___ INPUT RECORDS

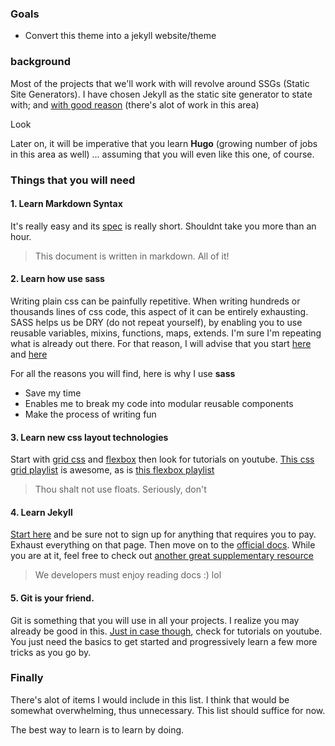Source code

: ### Goals
* Convert this theme into a jekyll website/theme

### background

Most of the projects that we'll work with will revolve around SSGs (Static Site Generators). I have chosen Jekyll as the static site generator to state with; and [with good reason](https://www.consagous.com/what-are-static-sites-why-jekyll-is-so-popular-now/) (there's alot of work in this area)

Look

Later on, it will be imperative that you learn **Hugo** (growing number of jobs in this area as well) ... assuming that you will even like this one, of course.


### Things that you will need 

#### 1. Learn Markdown Syntax
It's really easy and its [spec](https://github.com/adam-p/markdown-here/wiki/Markdown-Cheatsheet) is really short. Shouldnt take you more than an hour.

> This document is written in markdown. All of it! 

#### 2. Learn how use sass
Writing plain css can be painfully repetitive. When writing hundreds or thousands lines of css code, this aspect of it can be entirely exhausting. SASS helps us be DRY (do not repeat yourself), by enabling you to use reusable variables, mixins, functions, maps, extends. I'm sure I'm repeating what is already out there. For that reason, I will advise that you start [here](https://raygun.com/blog/10-reasons-css-preprocessor/) and [here](https://codeburst.io/how-sass-can-save-you-a-lot-of-time-f1198b658012)


For all the reasons you will find, here is why I use **sass**

* Save my time
* Enables me to break my code into modular reusable components
* Make the process of writing fun

#### 3. Learn new css layout technologies 
Start with [grid css](https://css-tricks.com/snippets/css/complete-guide-grid/) and [flexbox](https://css-tricks.com/snippets/css/a-guide-to-flexbox/) then look for tutorials on youtube. [This css grid playlist](https://www.youtube.com/watch?v=T-slCsOrLcc&list=PLu8EoSxDXHP5CIFvt9-ze3IngcdAc2xKG) is awesome, as is [this flexbox playlist](https://www.youtube.com/watch?v=Vj7NZ6FiQvo&list=PLu8EoSxDXHP7xj_y6NIAhy0wuCd4uVdid)

> Thou shalt not use floats. Seriously, don't

#### 4. Learn Jekyll
[Start here](https://learn.cloudcannon.com/) and be sure not to sign up for anything that requires you to pay. Exhaust everything on that page. Then move on to the [official docs](https://jekyllrb.com/docs/). While you are at it, feel free to check out [another great supplementary resource](https://blog.webjeda.com/)  

> We developers must enjoy reading docs :) lol

#### 5. Git is your friend.
Git is something that you will use in all your projects. I realize you may already be good in this. [Just in case though](https://try.github.io/), check for tutorials on youtube. You just need the basics to get started and progressively learn a few more tricks as you go by.

### Finally
There's alot of items I would include in this list. I think that would be somewhat overwhelming, thus unnecessary.  This list should suffice for now.

The best way to learn is to learn by doing.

______

WORK TO BE COMPLETED:
Please copy the lines above from the line with "It's really easy" up to and including the line with "#### 2. Learn how use sass", exactly as written and with nothing else.

EXERCISE OUTPUT:
It's really easy and its [spec](https://github.com/adam-p/markdown-here/wiki/Markdown-Cheatsheet) is really short. Shouldnt take you more than an hour.

> This document is written in markdown. All of it! 

#### 2. Learn how use sass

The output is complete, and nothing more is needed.